Para piorar, um episódio na Hungria deixou muita gente revoltada com ele. No treino classificatório, Grosjean acertou o carro de Franck Perera e os dois foram parar na caixa de brita. Revoltado, Perera procurou Grosjean para tirar satisfação. Esnobe, Romain simplesmente perguntou “quem é você?” e lhe deu de costas. Como se isso não bastasse, a organização de prova decidiu absolver Romain e culpar Perera! Mesmo que o suíço tenha se dado bem, a imagem de garoto arrogante, mimado e protegido ficou estampada na testa.

Na AutoGP, sua carreira nos monopostos renasceu

Estes seus tempos difíceis na sua primeira passagem na GP2 e na Fórmula 1 lhe fizeram bem. Após ficar sem vaga na Renault, Grosjean se viu praticamente aposentado do automobilismo, obrigado a seguir trabalhando apenas no banco Faisal. No fim de março, ele decidiu assinar com a Matech Competition para pilotar um Ford GT no FIA GT1. Romain acreditava que sua passagem pelos monopostos havia acabado e, agora, era hora de mudar os rumos de sua vida.

Para surpresa geral, Grosjean venceu as etapas de Abu Dhabi e Brno em parceria com Thomas Mutsch. No fim de junho, enquanto ainda corria no FIA GT1, ele recebeu um convite da DAMS para disputar o AutoGP, um novo campeonato que utilizaria os antigos carros da A1GP e que distribuiria prêmios milionários por etapa. O suíço disputou oito corridas, quatro a menos que o total, venceu três e conseguiu a façanha de se sagrar campeão com 16 pontos de vantagem para o vice-campeão Edoardo Piscopo. Além de disputar a AutoGP, Grosjean ainda fez algumas corridas pela mesma DAMS na GP2. Sem grandes ambições, ele ainda conseguiu dois pódios com uma equipe que não vinha conseguindo muita coisa com Jerôme D’Ambrosio e Ho-Pin Tung.

Após um excelente 2010, Romain Grosjean decidiu voltar a sonhar com a Fórmula 1. Para começar, optou disputar novamente a GP2 Asia para tentar levar o bicampeonato. E conseguiu, tendo vencido uma corrida e obtido um pódio nas quatro provas realizadas. Por fim, a temporada européia só serviu para provar que, sim, ele ainda era um dos pilotos mais promissores da Europa.

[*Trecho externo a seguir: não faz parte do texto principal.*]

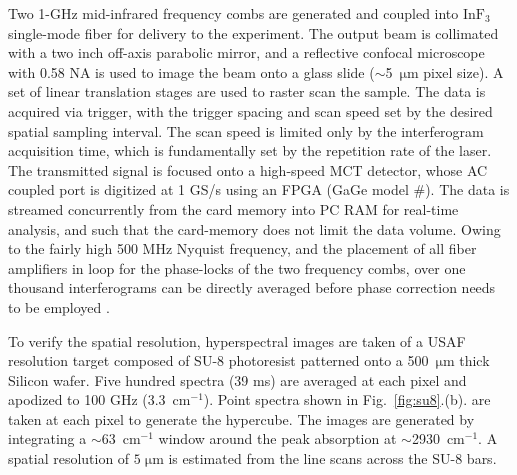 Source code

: \documentclass{optica-article}
\begin{document}
Two 1-GHz mid-infrared frequency combs are generated and coupled into $\mathrm{InF_3}$ single-mode fiber for delivery to the experiment. The output beam is collimated with a two inch off-axis parabolic mirror, and a reflective confocal microscope with 0.58 NA is used to image the beam onto a glass slide (\mbox{$\sim$5 $\mathrm{\mu m}$} pixel size). A set of linear translation stages are used to raster scan the sample. The data is acquired via trigger, with the trigger spacing and scan speed set by the desired spatial sampling interval. The scan speed is limited only by the interferogram acquisition time, which is fundamentally set by the repetition rate of the laser. The transmitted signal is focused onto a high-speed MCT detector, whose AC coupled port is digitized at 1 GS/s using an FPGA (GaGe model \#). The data is streamed concurrently from the card memory into PC RAM for real-time analysis, and such that the card-memory does not limit the data volume. Owing to the fairly high 500 MHz Nyquist frequency, and the placement of all fiber amplifiers in loop for the phase-locks of the two frequency combs, over one thousand interferograms can be directly averaged before phase correction needs to be employed \cite{hebertSelfcorrectedChipbasedDualcomb2017,hebertSelfCorrectionLimitsDualComb2019}.

To verify the spatial resolution, hyperspectral images are taken of a USAF resolution target composed of SU-8 photoresist patterned onto a \mbox{500 $\mathrm{\mu m}$} thick Silicon wafer. Five hundred spectra (39 ms) are averaged at each pixel and apodized to 100 GHz (\mbox{3.3 $\mathrm{cm^{-1}}$}). Point spectra shown in \mbox{Fig. \ref{fig:su8}.(b).} are taken at each pixel to generate the hypercube. The images are generated by integrating a \mbox{$\sim$63 $\mathrm{cm^{-1}}$} window around the peak absorption at \mbox{$\sim$2930 $\mathrm{cm^{-1}}$}. A spatial resolution of \mbox{$5 \; \mathrm{\mu m}$} is estimated from the line scans across the SU-8 bars.

\end{document}
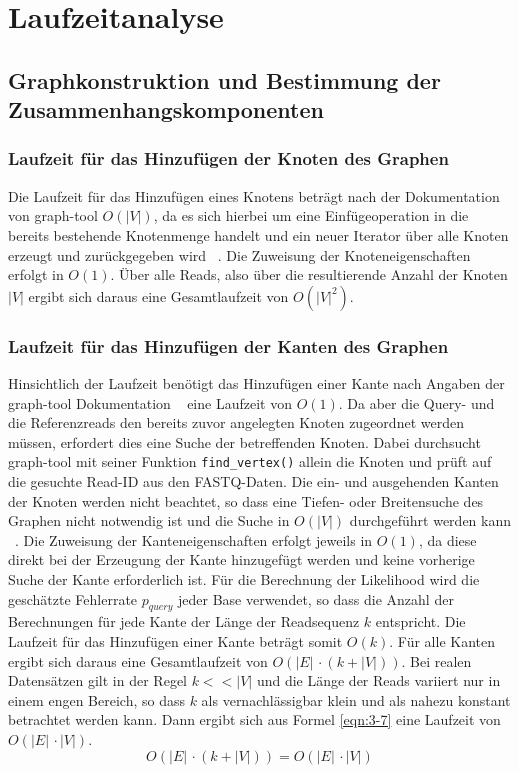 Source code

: \chapter{Laufzeitanalyse} \label{sec:}
\section{Graphkonstruktion und Bestimmung der Zusammenhangskomponenten} \label{sec:}
\subsection{Laufzeit für das Hinzufügen der Knoten des Graphen} \label{subsec:}
Die Laufzeit für das Hinzufügen eines Knotens beträgt nach der Dokumentation von graph-tool  $ O(|V|) $, da es sich hierbei um eine Einfügeoperation in die bereits bestehende Knotenmenge handelt und ein neuer Iterator über alle Knoten erzeugt und zurückgegeben wird ~\cite{docs_graph_tool}. Die Zuweisung der Knoteneigenschaften erfolgt in $ O(1) $. Über alle Reads, also über die resultierende Anzahl der Knoten $ |V| $ ergibt sich daraus eine Gesamtlaufzeit von $ O(|V|^2) $.\\

\subsection{Laufzeit für das Hinzufügen der Kanten des Graphen} \label{subsec:}

Hinsichtlich der Laufzeit benötigt das Hinzufügen einer Kante nach Angaben der graph-tool Dokumentation ~\cite{docs_graph_tool} eine Laufzeit von $ O(1) $. Da aber die Query- und die Referenzreads den bereits zuvor angelegten Knoten zugeordnet werden müssen, erfordert dies eine Suche der betreffenden Knoten. Dabei durchsucht graph-tool mit seiner Funktion \lstinline|find_vertex()| allein die Knoten und prüft auf die gesuchte Read-ID aus den FASTQ-Daten. Die ein- und ausgehenden Kanten der Knoten werden nicht beachtet, so dass eine Tiefen- oder Breitensuche des Graphen nicht notwendig ist und die Suche in $ O(|V|) $ durchgeführt werden kann ~\cite{graph_tool_coplexity_find_vertex}. Die Zuweisung der Kanteneigenschaften erfolgt jeweils in $ O(1) $, da diese direkt bei der Erzeugung der Kante hinzugefügt werden und keine vorherige Suche der Kante erforderlich ist. Für die Berechnung der Likelihood wird die geschätzte Fehlerrate $ p_{query} $ jeder Base verwendet, so dass die Anzahl der Berechnungen für jede Kante der Länge der Readsequenz $ k $ entspricht. Die Laufzeit für das Hinzufügen einer Kante beträgt somit $ O(k) $. Für alle Kanten ergibt sich daraus eine Gesamtlaufzeit von $ O(|E|\, \cdotp (k + |V|)) $. Bei realen Datensätzen gilt in der Regel $ k << |V| $ und die Länge der Reads variiert nur in einem engen Bereich, so dass $ k $ als vernachlässigbar klein und als nahezu konstant betrachtet werden kann. Dann ergibt sich aus Formel \eqref{eqn:3-7} eine Laufzeit von $O(|E|\, \cdotp |V|) $. 
\begin{equation} \label{eqn:3-7}
\tag{3-7}
O(|E|\, \cdotp (k + |V|)) = O(|E|\, \cdotp |V|)
\end{equation}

Hoje, o suíço contabiliza nada menos que sete títulos na carreira (o primeiro foi um não muito relevante na Fórmula Renault suíça em 2003). Você, que enche a boca para dizer que Grosjean é ruim, me responda: em qual dimensão um piloto que possui sete títulos tendo apenas 25 anos de idade é ruim?

E aí que entram alguns pequenos comentários. A segunda chance que Timo Glock e Bruno Senna tiveram também é um direito de Romain Grosjean, assim como deveria ter sido um direito de Giorgio Pantano em 2009. O automobilismo não deveria ser um ambiente tão imediatista. Todo mundo tem o direito de errar uma, duas, três ou cinco vezes, ainda mais em um lugar como a Renault em 2009. Desde que acerte em algum momento, o perdão é sempre válido.

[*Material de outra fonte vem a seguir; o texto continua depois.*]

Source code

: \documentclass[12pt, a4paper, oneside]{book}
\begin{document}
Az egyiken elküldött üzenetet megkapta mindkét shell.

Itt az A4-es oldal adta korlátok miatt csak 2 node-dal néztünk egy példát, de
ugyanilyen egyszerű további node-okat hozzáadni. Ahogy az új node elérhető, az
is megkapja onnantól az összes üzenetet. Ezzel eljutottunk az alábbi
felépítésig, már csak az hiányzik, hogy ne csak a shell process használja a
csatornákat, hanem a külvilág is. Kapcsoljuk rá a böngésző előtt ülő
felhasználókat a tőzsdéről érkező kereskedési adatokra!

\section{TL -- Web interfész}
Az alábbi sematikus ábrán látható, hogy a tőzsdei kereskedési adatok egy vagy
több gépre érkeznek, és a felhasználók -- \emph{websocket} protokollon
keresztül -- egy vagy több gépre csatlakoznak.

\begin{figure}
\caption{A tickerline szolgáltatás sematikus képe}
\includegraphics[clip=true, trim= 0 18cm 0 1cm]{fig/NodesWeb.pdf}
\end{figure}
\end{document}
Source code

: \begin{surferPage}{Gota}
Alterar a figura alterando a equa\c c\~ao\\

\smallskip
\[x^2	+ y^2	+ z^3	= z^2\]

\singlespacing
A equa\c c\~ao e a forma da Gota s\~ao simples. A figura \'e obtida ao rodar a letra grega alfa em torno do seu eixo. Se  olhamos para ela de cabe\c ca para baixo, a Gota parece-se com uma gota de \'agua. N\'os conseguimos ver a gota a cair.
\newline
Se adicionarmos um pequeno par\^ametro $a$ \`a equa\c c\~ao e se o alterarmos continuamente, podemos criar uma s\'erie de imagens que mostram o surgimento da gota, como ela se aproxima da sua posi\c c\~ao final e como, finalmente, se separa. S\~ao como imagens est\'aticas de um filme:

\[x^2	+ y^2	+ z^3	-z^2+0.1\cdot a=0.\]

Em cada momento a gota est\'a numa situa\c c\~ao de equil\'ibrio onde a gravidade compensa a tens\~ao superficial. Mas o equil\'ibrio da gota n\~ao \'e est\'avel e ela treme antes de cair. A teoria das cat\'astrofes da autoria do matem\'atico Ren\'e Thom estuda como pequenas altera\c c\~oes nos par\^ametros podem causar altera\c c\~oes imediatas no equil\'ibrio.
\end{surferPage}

Além disso, quem acompanhou a temporada 2011 da GP2 não sucumbirá ao argumento fácil e falho de que o nível dos pilotos era baixo. Embora os erros tenham acontecido (e eles devem mais é acontecer nesta fase mesmo – é melhor errar lá do que na Fórmula 1), as boas atuações de vários pilotos representaram boa compensação. E a verdade é que Grosjean mostrou aquilo que todo bom piloto de Fórmula 1 deve mostrar: segurança, amadurecimento e constância. Ele foi o melhor dos melhores, por assim dizer.

A GP2 tem um novo campeão. E a Fórmula 1 tem a chance de ter um ótimo piloto com cacife para representar a França, a Suíça e o Paraguai em alto nível.